En 1973, après avoir dynamité la scène américaine avec The Divine Miss M, Bette Midler revient là où on ne l’attendait pas forcément. Son deuxième album, Bette Midler, sorti en novembre de la même année, est moins clinquant, moins facile à étiqueter. Il est aussi, et surtout, plus profond. Il contient une chanson un peu méconnue de son répertoire : Drinkin’ Again. Et là, d’un seul coup, la diva flamboyante se fait femme brisée.

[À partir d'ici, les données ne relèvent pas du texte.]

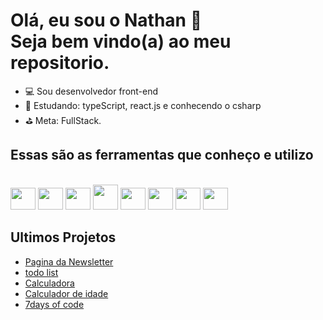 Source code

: # Olá, eu sou o Nathan 👋 <br> Seja bem vindo(a) ao meu repositorio.


- 💻 Sou desenvolvedor front-end
- 📖 Estudando: typeScript, react.js e conhecendo o csharp 
- ⛳ Meta: FullStack.
 ## Essas são as ferramentas que conheço e utilizo
<div style="display: inline-block;"><br>
    <img width="40" height="35" src="https://cdn.jsdelivr.net/gh/devicons/devicon/icons/html5/html5-original.svg" />
    <img width="40" height="35"  src="https://cdn.jsdelivr.net/gh/devicons/devicon/icons/css3/css3-original.svg" />
    <img width="40" height="35"  src="https://cdn.jsdelivr.net/gh/devicons/devicon/icons/javascript/javascript-original.svg" />
    <img width="40" height="40"  src="https://cdn.jsdelivr.net/gh/devicons/devicon/icons/bootstrap/bootstrap-original.svg" />
    <img width="40" height="35"  src="https://cdn.jsdelivr.net/gh/devicons/devicon/icons/sass/sass-original.svg" />
    <img width="40" height="35"  src="https://cdn.jsdelivr.net/gh/devicons/devicon/icons/typescript/typescript-original.svg" />
    <img width="40" height="35"  src="https://cdn.jsdelivr.net/gh/devicons/devicon/icons/react/react-original.svg" />      
    <img width="40" height="35"  src="https://cdn.jsdelivr.net/gh/devicons/devicon/icons/csharp/csharp-original.svg" />
</div>
<br>

## Ultimos Projetos

- [Pagina da Newsletter](https://alura-newsletter-pied.vercel.app/)
- [todo list](https://todo-list-nth.vercel.app/)
- [Calculadora](https://calculadora-nth.vercel.app/)
- [Calculador de idade](https://calculador-de-idade-nth.vercel.app/)
- [7days of code](https://7daysofcodenathanlds.vercel.app/)
  

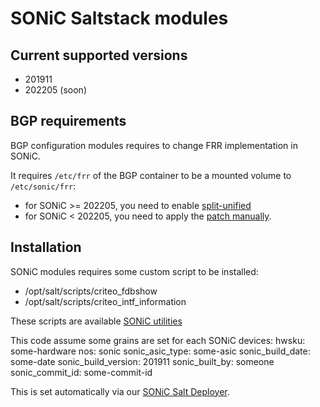 # SONiC Saltstack modules

## Current supported versions

* 201911
* 202205 (soon)

## BGP requirements

BGP configuration modules requires to change FRR implementation in SONiC.

It requires `/etc/frr` of the BGP container to be a mounted volume to `/etc/sonic/frr`:
* for SONiC >= 202205, you need to enable [split-unified](https://github.com/sonic-net/sonic-buildimage/commit/9d3814045bf950576bb274180ffec001abac1c32)
* for SONiC < 202205, you need to apply the [patch manually](https://github.com/criteo/criteo-sonic-utilities#frr-mounted-configuration).

## Installation

SONiC modules requires some custom script to be installed:
* /opt/salt/scripts/criteo_fdbshow
* /opt/salt/scripts/criteo_intf_information

These scripts are available [SONiC utilities](https://github.com/criteo/criteo-sonic-utilities)

This code assume some grains are set for each SONiC devices:
    hwsku: some-hardware
    nos: sonic
    sonic_asic_type: some-asic
    sonic_build_date: some-date
    sonic_build_version: 201911
    sonic_built_by: someone
    sonic_commit_id: some-commit-id

This is set automatically via our [SONiC Salt Deployer](https://github.com/criteo/sonic-salt-deployer).
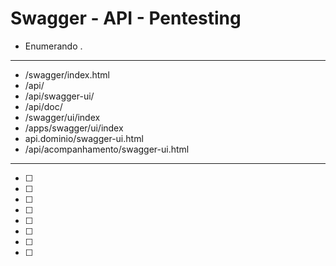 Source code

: # Swagger - API - Pentesting

* Enumerando .
--------------------------
- /swagger/index.html
- /api/
- /api/swagger-ui/
- /api/doc/
- /swagger/ui/index
- /apps/swagger/ui/index
- api.dominio/swagger-ui.html
- /api/acompanhamento/swagger-ui.html
------------------------------------
- [ ]
- [ ]
- [ ]
- [ ]
- [ ]
- [ ]
- [ ]
- [ ]
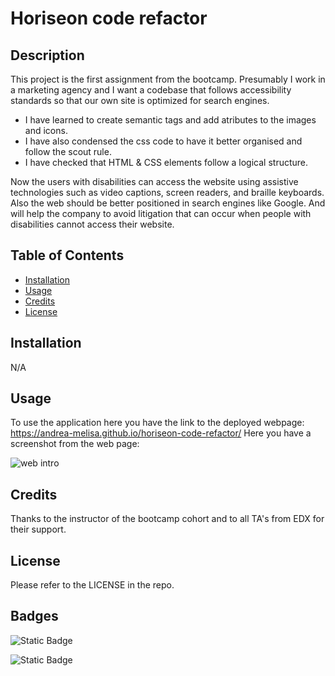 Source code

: # Horiseon code refactor

## Description

This project is the first assignment from the bootcamp. Presumably I work in a marketing agency and I want a codebase that follows accessibility standards so that our own site is optimized for search engines.

- I have learned to create semantic tags and add atributes to the images and icons.
- I have also condensed the css code to have it better organised and follow the scout rule. 
- I have checked that HTML & CSS elements follow a logical structure.


Now the users with disabilities can access the website using assistive technologies such as video captions, screen readers, and braille keyboards. Also the web should be better positioned in search engines like Google. And will help the company to avoid litigation that can occur when people with disabilities cannot access their website.

## Table of Contents 


- [Installation](#installation)
- [Usage](#usage)
- [Credits](#credits)
- [License](#license)

## Installation

N/A

## Usage

To use the application here you have the link to the deployed webpage: https://andrea-melisa.github.io/horiseon-code-refactor/
Here you have a screenshot from the web page: 

![web intro](assets/images/WebScreenshot.png)

## Credits

Thanks to the instructor of the bootcamp cohort and to all TA's from EDX for their support.


## License

Please refer to the LICENSE in the repo.


## Badges

![Static Badge](https://img.shields.io/badge/59%20%25%20-%20?label=HTML)


 ![Static Badge](https://img.shields.io/badge/41%20%25%20-%20?label=CSS)

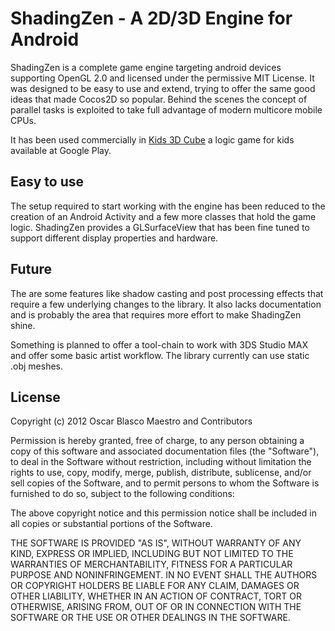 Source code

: # ShadingZen - A 2D/3D Engine for Android 

ShadingZen is a complete game engine targeting android devices supporting OpenGL 2.0 and licensed under the permissive MIT License. It was designed to be easy to use and extend, trying to offer the same good ideas that made Cocos2D so popular. Behind the scenes the concept of parallel tasks is exploited to take full advantage of modern  multicore mobile CPUs. 

It has been used commercially in [Kids 3D Cube](https://play.google.com/store/apps/details?id=org.traxnet.kidscube) a logic game for kids available at Google Play.

## Easy to use

The setup required to start working with the engine has been reduced to the creation of an Android Activity and a few more classes that hold the game logic. ShadingZen provides a GLSurfaceView that has been fine tuned to support different display properties and hardware. 

## Future

The are some features like shadow casting and post processing effects that require a few underlying changes to the library. It also lacks documentation and is probably the area that requires more effort to make ShadingZen shine.

Something is planned to offer a tool-chain to work with 3DS Studio MAX and offer some basic artist workflow. The library currently can use static .obj meshes.

## License

Copyright (c) 2012 Oscar Blasco Maestro and Contributors

Permission is hereby granted, free of charge, to any person obtaining a copy of this software and associated documentation files (the "Software"), to deal in the Software without restriction, including without limitation the rights to use, copy, modify, merge, publish, distribute, sublicense, and/or sell copies of the Software, and to permit persons to whom the Software is furnished to do so, subject to the following conditions:

The above copyright notice and this permission notice shall be included in all copies or substantial portions of the Software.

THE SOFTWARE IS PROVIDED "AS IS", WITHOUT WARRANTY OF ANY KIND, EXPRESS OR IMPLIED, INCLUDING BUT NOT LIMITED TO THE WARRANTIES OF MERCHANTABILITY, FITNESS FOR A PARTICULAR PURPOSE AND NONINFRINGEMENT. IN NO EVENT SHALL THE AUTHORS OR COPYRIGHT HOLDERS BE LIABLE FOR ANY CLAIM, DAMAGES OR OTHER LIABILITY, WHETHER IN AN ACTION OF CONTRACT, TORT OR OTHERWISE, ARISING FROM, OUT OF OR IN CONNECTION WITH THE SOFTWARE OR THE USE OR OTHER DEALINGS IN THE SOFTWARE. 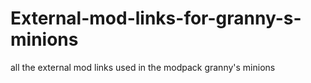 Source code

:# External-mod-links-for-granny-s-minions
all the external mod links used in the modpack granny's minions
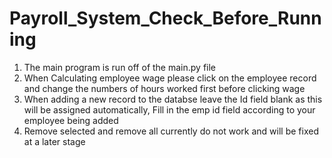 # Payroll_System_Check_Before_Running
1. The main program is run off of the main.py file 
2. When Calculating employee wage please click on the employee record and change the numbers of hours worked first before clicking wage
3. When adding a new record to the databse leave the Id field blank as this will be assigned automatically, Fill in the emp id field according to your employee being added
4. Remove selected and remove all currently do not work and will be fixed at a later stage
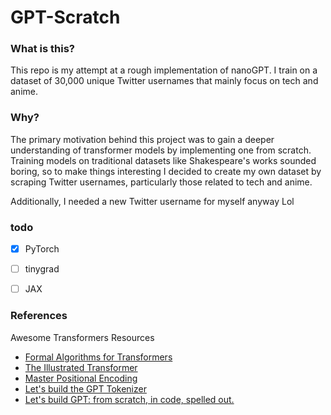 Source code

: # GPT-Scratch

### What is this?
This repo is my attempt at a rough implementation of nanoGPT. I train on a dataset of 30,000 unique Twitter usernames that mainly focus on tech and anime.

### Why?
The primary motivation behind this project was to gain a deeper understanding of transformer models by implementing one from scratch. Training models on traditional datasets like Shakespeare's works sounded boring, so to make things interesting I decided to create my own  dataset by scraping Twitter usernames, particularly those related to tech and anime.

Additionally, I needed a new Twitter username for myself anyway Lol
### todo

- [x] PyTorch
- [ ] tinygrad
- [ ] JAX


### References
Awesome Transformers Resources
- [Formal Algorithms for Transformers](https://arxiv.org/abs/2207.09238)
- [The Illustrated Transformer](https://jalammar.github.io/illustrated-transformer/)
- [Master Positional Encoding](https://towardsdatascience.com/master-positional-encoding-part-i-63c05d90a0c3)
- [Let's build the GPT Tokenizer](https://www.youtube.com/watch?v=zduSFxRajkE&t=3853s&ab_channel=AndrejKarpathy)
- [Let's build GPT: from scratch, in code, spelled out.](https://www.youtube.com/watch?v=kCc8FmEb1nY&t=5463s&ab_channel=AndrejKarpathy)


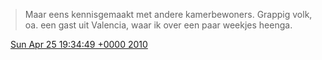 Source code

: > Maar eens kennisgemaakt met andere kamerbewoners\. Grappig volk, oa\. een gast uit Valencia, waar ik over een paar weekjes heenga\.

<img src="../../media/tweet.ico" width="12" /> [Sun Apr 25 19:34:49 +0000 2010](https://twitter.com/DromerDenker/status/12838672668)
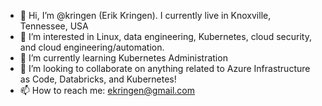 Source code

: - 👋 Hi, I’m @kringen (Erik Kringen).  I currently live in Knoxville, Tennessee, USA
- 👀 I’m interested in Linux, data engineering, Kubernetes, cloud security, and cloud engineering/automation.
- 🌱 I’m currently learning Kubernetes Administration
- 💞️ I’m looking to collaborate on anything related to Azure Infrastructure as Code, Databricks, and Kubernetes! 
- 📫 How to reach me: ekringen@gmail.com

<!---
kringen/kringen is a ✨ special ✨ repository because its `README.md` (this file) appears on your GitHub profile.
You can click the Preview link to take a look at your changes.
--->
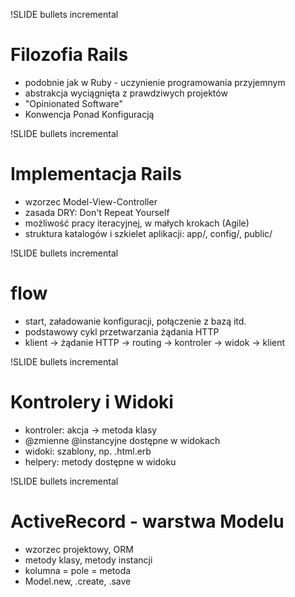 !SLIDE bullets incremental

# Filozofia Rails

* podobnie jak w Ruby - uczynienie programowania przyjemnym
* abstrakcja wyciągnięta z prawdziwych projektów
* "Opinionated Software"
* Konwencja Ponad Konfiguracją


!SLIDE bullets incremental

# Implementacja Rails

* wzorzec Model-View-Controller
* zasada DRY: Don't Repeat Yourself
* możliwość pracy iteracyjnej, w małych krokach (Agile)
* struktura katalogów i szkielet aplikacji: app/, config/, public/


!SLIDE bullets incremental

# flow

* start, załadowanie konfiguracji, połączenie z bazą itd.
* podstawowy cykl przetwarzania żądania HTTP
* klient -> żądanie HTTP -> routing -> kontroler -> widok -> klient


!SLIDE bullets incremental

# Kontrolery i Widoki

* kontroler: akcja -> metoda klasy
* @zmienne @instancyjne dostępne w widokach
* widoki: szablony, np. .html.erb
* helpery: metody dostępne w widoku


!SLIDE bullets incremental

# ActiveRecord - warstwa Modelu

* wzorzec projektowy, ORM
* metody klasy, metody instancji
* kolumna = pole = metoda
* Model.new, .create, .save
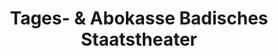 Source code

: ---
title: "Tages- & Abokasse Badisches Staatstheater"
url: /karlsruhe/tages-und-abokasse-badisches-staatstheater/
shop: Tickets
--- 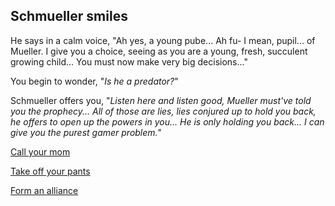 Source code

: ## Schmueller smiles
He says in a calm voice, "Ah yes, a young pube... Ah fu- I mean, pupil... of Mueller. I give you a choice, seeing as you are a young, fresh, succulent growing child... You must now make very big decisions..."

You begin to wonder, "_Is he a predator?_"

Schmueller offers you, "_Listen here and listen good, Mueller must've told you the prophecy... All of those are lies, lies conjured up to hold you back, he offers to open up the powers in you... He is only holding you back... I can give you the purest gamer problem._"

[Call your mom](gameover2.md)

[Take off your pants](gameover3.md)

[Form an alliance](powercplus.md) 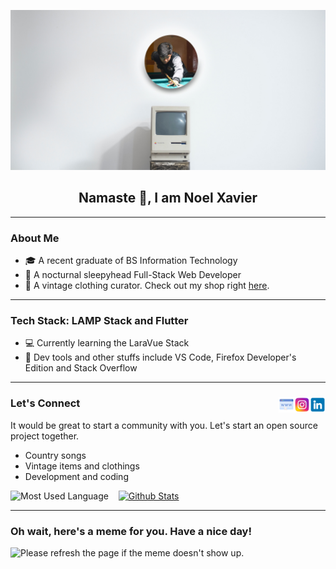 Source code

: ![Header](img/banner.jpg)

<h2 align="center">Namaste 👋, I am Noel Xavier</h2>

---

### About Me

<!--START_SECTION:about-->

- 🎓 A recent graduate of BS Information Technology
- 🦉 A nocturnal sleepyhead Full-Stack Web Developer
- 👕 A vintage clothing curator. Check out my shop right [here](https://www.instagram.com/99th.chronicles/).
<!--END_SECTION:about-->

---

### Tech Stack: LAMP Stack and Flutter

<!--START_SECTION:stack-->

- 💻 Currently learning the LaraVue Stack
- 🔧 Dev tools and other stuffs include VS Code, Firefox Developer's Edition and Stack Overflow
<!--END_SECTION:stack-->

---

<h3>
Let's Connect 
<a href="https://www.linkedin.com/in/noel-xavier-ulpindo-084278205/"><img align="right" src="img/linkedin.png" alt="icon | LinkedIn" width="25px"/></a>
<a href="https://www.instagram.com/dlastnoel/"><img align="right" src="img/instagram.png" alt="icon | Instagram" width="25px"/></a>
<a href="https://portfoliov1-noelxavier.vercel.app/"><img align="right" src="img/website.png" alt="icon | LinkedIn" width="25px"/></a>
</h3>
It would be great to start a community with you. Let's start an open source project together.

<!--START_SECTION:connect-->

- Country songs
- Vintage items and clothings
- Development and coding
  <!--END_SECTION:connect-->

![Most Used Language](https://github-readme-stats-eight-theta.vercel.app/api/top-langs/?username=dlastnoel&layout=compact&langs_count=8&theme=graywhite)&nbsp;&nbsp;&nbsp;
[![Github Stats](https://github-readme-stats.vercel.app/api?username=dlastnoel&show_icons=true&theme=graywhite)](https://github.com/anuraghazra/github-readme-stats)

---

### Oh wait, here's a meme for you. Have a nice day!

<img src='https://random-memer.herokuapp.com/' title="Meme" alt="Please refresh the page if the meme doesn't show up.">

L’interprète de Boogie Woogie Bugle Boy baisse la garde, s’asseoit au bar, vide un verre (ou plusieurs) et nous laisse entrer dans ses silences.
Torch song, cœur noir
Drinkin’ Again est une torch song pure souche, une de celles où le cœur saigne lentement, sans drame excessif. Écrite par Johnny Mercer (le compositeur aux mille chansons) et Doris Tauber, la chanson date de 1962. Elle a été interprétée avant Bette par Dinah Washington, Frank Sinatra et Aretha Franklin. Autant dire qu’il faut des épaules pour l’endosser. Et Midler, justement, les a larges. Elle ne cherche pas à briller, ni à jouer la comédie du chagrin. Elle murmure son désespoir dans un coin sombre de l’album, comme si on n’était pas censé entendre. Et pourtant, on entend tout.
La chanson est une confession. Une confession alcoolisée. « I'm drinkin’ again / And thinkin’ of when you loved me »... L’alcool comme pansement d’une histoire finie, le vague espoir qu’un amour disparu revienne en titubant. Le texte n’est pas une grande scène d’opéra. C’est un lendemain de fête, un tabouret bancal et l’ombre de quelqu’un qui ne reviendra pas.
Une palette d’émotions plus vaste qu’un cabaret
Si Midler s’était contentée de refaire le même album que The Divine Miss M, on ne lui en aurait pas voulu. Après tout, ce premier opus a cartonné : tubes, standing ovations, Grammy. Mais non. Bette Midler (l’album) est un pas de côté. Plus jazzy, plus bluesy, plus introspectif. La production est toujours signée Barry Manilow, épaulé cette fois par le génial Arif Mardin. On sent une volonté de creuser autre chose. L’album flirte avec la soul, le boogie-woogie, les standards classieux, les détours arty.
Drinkin’ Again y fait donc figure de pièce maîtresse invisible. Elle n’est ni mise en avant, ni exploitée comme single. Et quand on tend l’oreille, on découvre une femme qui sait habiter une chanson avec émotion. En ce sens, Drinkin’ Again annonce déjà The Rose, la bande originale culte qu’elle enregistrera six ans plus tard et où elle déploiera, cette fois sans détour, toute sa puissance émotionnelle.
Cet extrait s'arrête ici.